Chapter Twenty-Two
“Shhh.”
Joe blinked. What had happened? He felt as though he’d been kicked in the ribs by a cart-horse. As Joe saw Alejandro leaning over him, his face streaked with tears and a purple bruise colouring his forehead, everything came thundering back. Zak had shot him. Alejandro held up a bloodstained finger to his own lips then leaned down to kiss Joe’s forehead. He pressed his lips to Joe’s ear and whispered, “He’s talking to somebody on the phone.”
Alejandro’s hand was covered in blood, he realised with a start. Where the hell was it coming from?
“He’s fucking well—” Shot me. Joe couldn’t speak. The pain in his chest was so intense that he had to dare himself to breathe.
He should never have let Zak in. But how the hell could Joe have known he’d have a gun?
Unless one of his plastic gangster mates might not have been quite so plastic after all.
“The bullet hit your vest,” Alejandro whispered urgently. “He’s locked us in here. He said Leviticus drove him here, Joe, and is going to sort me out now you’re out of the way! I’ve got a plan though.”
The blood was coming from Alejandro, Joe realised, but not from his veins.
Why does Alejandro have a willow-pattern teacup full of blood?
“You know I—” Joe hissed in a mouthful of pain, but was determined to speak. If a charred corpse could drive a car, then he could crack a joke. “I won’t make a convincing woman!”
“No, but you’ll make a convincing dead man.” Alejandro dabbed his finger into the cup, then drew a line of blood down from the corner of Joe’s mouth. “Zak said a man met him from the police station, that he made contact because he wanted to help and called himself Leviticus. He’s fed him God knows what drugs, Joe!” Alejandro glanced back to the door, where Zak’s voice could be heard, indistinct. “He thinks you’re dead, so I’m doing my best to make you look it. I need you to just lay here and get your strength back because when Leviticus, whoever he turns out to be, gets here, I need you to get the jump on him if I go for him from the front. Have you got your Mace?”
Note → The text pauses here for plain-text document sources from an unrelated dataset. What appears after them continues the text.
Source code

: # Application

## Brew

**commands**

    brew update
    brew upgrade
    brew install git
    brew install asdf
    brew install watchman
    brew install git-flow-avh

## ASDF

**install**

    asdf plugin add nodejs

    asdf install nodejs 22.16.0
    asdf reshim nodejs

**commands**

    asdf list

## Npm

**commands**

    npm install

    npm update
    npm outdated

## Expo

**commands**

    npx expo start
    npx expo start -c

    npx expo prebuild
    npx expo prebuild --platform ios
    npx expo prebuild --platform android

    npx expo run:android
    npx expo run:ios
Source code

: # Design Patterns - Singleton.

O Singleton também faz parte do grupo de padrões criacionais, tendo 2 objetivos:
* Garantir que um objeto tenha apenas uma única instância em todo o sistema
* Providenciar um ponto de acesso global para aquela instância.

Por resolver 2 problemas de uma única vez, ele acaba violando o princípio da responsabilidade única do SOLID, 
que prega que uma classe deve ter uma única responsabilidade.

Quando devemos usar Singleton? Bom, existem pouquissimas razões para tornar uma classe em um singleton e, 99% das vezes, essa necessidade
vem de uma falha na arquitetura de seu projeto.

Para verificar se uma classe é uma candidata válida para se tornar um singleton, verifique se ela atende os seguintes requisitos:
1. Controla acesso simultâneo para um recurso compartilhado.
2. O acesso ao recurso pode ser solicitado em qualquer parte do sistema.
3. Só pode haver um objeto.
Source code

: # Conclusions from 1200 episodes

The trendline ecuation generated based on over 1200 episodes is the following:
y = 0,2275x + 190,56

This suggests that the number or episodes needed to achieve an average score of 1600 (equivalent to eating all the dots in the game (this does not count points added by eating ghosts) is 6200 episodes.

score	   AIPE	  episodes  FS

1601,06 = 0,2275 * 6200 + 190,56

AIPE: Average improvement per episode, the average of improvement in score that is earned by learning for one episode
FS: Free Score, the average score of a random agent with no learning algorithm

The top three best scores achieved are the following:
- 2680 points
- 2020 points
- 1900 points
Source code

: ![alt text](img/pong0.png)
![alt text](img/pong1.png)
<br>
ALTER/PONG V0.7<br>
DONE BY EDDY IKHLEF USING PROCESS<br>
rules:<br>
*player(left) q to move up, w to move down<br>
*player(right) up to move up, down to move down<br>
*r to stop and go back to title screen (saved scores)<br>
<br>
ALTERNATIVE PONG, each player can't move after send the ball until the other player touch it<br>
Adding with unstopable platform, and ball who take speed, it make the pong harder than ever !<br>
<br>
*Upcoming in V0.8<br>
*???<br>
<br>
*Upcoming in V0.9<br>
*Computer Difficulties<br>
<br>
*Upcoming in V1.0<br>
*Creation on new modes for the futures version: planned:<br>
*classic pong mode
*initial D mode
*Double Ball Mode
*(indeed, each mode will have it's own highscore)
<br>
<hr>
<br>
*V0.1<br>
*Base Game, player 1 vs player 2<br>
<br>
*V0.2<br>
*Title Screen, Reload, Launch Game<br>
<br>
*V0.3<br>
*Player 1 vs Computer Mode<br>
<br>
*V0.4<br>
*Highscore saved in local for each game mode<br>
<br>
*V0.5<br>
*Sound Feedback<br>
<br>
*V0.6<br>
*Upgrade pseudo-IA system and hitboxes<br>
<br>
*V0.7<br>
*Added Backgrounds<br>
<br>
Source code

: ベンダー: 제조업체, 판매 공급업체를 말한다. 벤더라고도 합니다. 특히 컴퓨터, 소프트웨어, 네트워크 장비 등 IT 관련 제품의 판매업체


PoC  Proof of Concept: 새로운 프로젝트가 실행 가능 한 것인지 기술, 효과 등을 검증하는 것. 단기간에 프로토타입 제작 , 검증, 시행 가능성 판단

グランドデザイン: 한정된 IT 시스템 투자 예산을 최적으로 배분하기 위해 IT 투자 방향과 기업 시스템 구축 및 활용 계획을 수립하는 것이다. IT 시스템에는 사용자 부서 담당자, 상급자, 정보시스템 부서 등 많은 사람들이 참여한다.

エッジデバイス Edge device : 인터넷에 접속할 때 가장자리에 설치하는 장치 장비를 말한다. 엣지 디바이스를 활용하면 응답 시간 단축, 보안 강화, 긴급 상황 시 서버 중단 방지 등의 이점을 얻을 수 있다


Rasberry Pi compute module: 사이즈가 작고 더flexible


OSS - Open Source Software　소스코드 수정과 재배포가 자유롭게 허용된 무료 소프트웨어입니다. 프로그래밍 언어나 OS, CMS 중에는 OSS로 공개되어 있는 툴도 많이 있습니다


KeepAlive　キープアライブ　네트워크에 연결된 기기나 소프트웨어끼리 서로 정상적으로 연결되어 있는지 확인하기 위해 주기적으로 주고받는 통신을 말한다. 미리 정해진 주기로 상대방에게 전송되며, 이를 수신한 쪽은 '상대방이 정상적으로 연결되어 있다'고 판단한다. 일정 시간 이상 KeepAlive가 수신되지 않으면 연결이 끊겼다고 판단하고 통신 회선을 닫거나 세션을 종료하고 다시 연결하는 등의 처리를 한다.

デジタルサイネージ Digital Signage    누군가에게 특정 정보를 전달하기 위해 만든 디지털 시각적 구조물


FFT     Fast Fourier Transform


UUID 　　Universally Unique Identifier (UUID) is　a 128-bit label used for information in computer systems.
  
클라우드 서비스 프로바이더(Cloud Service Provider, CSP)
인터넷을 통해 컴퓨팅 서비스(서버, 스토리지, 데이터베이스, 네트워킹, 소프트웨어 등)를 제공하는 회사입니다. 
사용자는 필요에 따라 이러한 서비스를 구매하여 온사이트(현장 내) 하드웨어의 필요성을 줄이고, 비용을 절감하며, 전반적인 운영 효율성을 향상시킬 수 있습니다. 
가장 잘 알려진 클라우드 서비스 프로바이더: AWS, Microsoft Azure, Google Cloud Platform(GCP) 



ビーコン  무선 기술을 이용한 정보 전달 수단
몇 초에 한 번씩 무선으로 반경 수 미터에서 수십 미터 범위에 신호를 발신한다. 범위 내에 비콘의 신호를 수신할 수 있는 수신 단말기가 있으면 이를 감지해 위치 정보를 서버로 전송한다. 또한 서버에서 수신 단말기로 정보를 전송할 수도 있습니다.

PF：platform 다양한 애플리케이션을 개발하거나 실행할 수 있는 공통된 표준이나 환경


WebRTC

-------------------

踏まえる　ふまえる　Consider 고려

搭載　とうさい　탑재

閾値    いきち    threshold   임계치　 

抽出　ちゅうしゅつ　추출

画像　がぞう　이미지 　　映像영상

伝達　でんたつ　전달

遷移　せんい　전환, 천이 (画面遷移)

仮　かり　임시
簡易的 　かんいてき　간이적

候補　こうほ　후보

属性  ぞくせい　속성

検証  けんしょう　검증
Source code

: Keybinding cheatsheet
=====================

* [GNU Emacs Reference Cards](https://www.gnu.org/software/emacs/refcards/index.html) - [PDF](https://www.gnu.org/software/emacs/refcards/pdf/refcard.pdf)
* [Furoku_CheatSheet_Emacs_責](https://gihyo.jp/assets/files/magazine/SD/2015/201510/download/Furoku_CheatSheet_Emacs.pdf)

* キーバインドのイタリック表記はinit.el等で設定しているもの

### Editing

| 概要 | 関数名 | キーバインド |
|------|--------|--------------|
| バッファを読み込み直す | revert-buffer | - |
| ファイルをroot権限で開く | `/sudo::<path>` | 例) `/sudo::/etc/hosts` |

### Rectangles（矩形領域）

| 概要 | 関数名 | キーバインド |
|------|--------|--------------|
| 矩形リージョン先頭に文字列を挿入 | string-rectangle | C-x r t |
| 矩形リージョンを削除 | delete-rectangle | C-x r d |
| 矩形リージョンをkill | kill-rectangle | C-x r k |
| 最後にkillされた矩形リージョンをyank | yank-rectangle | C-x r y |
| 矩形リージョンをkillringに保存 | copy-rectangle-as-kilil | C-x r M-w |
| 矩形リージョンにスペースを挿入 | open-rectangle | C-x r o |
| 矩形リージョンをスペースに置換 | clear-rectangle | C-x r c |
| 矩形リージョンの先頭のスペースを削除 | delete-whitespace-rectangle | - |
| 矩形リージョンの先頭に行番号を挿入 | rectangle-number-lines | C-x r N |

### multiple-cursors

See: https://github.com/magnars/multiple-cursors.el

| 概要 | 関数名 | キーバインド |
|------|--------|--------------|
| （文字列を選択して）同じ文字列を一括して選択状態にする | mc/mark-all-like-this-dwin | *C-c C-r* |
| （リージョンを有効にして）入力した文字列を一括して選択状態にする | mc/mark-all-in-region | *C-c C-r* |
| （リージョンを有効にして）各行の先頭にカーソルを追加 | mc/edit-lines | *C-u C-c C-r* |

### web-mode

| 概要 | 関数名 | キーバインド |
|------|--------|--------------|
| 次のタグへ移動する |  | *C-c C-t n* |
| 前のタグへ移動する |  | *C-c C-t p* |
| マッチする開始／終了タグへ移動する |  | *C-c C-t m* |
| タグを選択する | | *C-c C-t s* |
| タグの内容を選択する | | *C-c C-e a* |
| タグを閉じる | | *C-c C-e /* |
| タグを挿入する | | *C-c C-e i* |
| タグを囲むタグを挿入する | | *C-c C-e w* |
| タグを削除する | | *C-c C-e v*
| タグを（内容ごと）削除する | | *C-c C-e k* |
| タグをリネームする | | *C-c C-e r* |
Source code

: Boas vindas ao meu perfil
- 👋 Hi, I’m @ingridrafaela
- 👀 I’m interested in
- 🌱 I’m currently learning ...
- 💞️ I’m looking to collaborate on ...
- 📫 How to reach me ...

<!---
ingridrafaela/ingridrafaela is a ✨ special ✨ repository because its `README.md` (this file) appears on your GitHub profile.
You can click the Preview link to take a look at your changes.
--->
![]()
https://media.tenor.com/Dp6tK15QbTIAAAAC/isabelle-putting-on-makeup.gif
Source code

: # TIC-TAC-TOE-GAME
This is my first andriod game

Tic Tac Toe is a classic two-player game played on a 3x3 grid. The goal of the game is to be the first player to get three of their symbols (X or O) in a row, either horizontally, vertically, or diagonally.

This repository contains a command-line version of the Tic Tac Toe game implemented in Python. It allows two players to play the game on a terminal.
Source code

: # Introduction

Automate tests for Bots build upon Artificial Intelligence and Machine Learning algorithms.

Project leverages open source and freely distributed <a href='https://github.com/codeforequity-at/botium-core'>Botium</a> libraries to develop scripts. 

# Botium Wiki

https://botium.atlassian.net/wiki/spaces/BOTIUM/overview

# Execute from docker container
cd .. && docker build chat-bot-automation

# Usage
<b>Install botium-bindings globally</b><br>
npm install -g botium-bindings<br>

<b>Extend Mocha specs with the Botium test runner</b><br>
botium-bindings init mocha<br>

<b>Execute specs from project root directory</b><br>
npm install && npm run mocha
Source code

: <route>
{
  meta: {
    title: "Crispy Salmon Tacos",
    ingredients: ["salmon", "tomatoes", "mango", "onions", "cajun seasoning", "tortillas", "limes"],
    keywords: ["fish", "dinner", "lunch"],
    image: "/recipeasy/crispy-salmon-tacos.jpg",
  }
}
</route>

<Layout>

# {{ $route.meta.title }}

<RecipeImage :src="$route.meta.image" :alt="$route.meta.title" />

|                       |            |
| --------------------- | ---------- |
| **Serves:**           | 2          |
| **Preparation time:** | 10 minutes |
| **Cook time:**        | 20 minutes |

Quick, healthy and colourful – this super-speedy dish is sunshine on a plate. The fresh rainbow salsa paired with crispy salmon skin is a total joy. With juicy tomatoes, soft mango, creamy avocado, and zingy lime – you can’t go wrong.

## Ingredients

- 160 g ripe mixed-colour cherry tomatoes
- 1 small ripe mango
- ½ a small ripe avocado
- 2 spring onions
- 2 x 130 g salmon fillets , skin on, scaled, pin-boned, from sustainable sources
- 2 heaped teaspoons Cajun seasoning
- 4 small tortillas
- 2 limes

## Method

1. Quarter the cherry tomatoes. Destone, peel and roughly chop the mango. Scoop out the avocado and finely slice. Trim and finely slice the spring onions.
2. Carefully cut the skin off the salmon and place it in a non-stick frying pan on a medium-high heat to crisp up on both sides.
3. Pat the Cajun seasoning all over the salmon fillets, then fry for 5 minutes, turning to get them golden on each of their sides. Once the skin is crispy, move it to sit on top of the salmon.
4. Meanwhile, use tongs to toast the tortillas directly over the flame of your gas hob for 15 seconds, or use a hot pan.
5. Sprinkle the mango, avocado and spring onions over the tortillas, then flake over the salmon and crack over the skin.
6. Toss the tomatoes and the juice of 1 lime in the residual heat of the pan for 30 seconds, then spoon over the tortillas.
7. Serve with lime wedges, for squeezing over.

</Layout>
“It’s in my coat.” Joe hungrily sucked in a lungful of air as if he were drowning. Everything inside him felt broken. “Up-fucking-stairs.”
“I think you’ve broken a rib. I did it once with a corset, it hurts like hell but you’ll live,” Alejandro whispered urgently, looking to the door again. “I don’t know how long we’ve got.” He scrambled to his feet and crossed to the hearth, where he picked up a fire poker. Then he came back to Joe, slipping the poker between his arm and the carpet. “That’ll do as a weapon, yes? You can’t move, Joe, not if they can see you. Wait until I go for it, okay? Please, Osito, I know it hurts, but… Us being dead is going to hurt a lot more, right?”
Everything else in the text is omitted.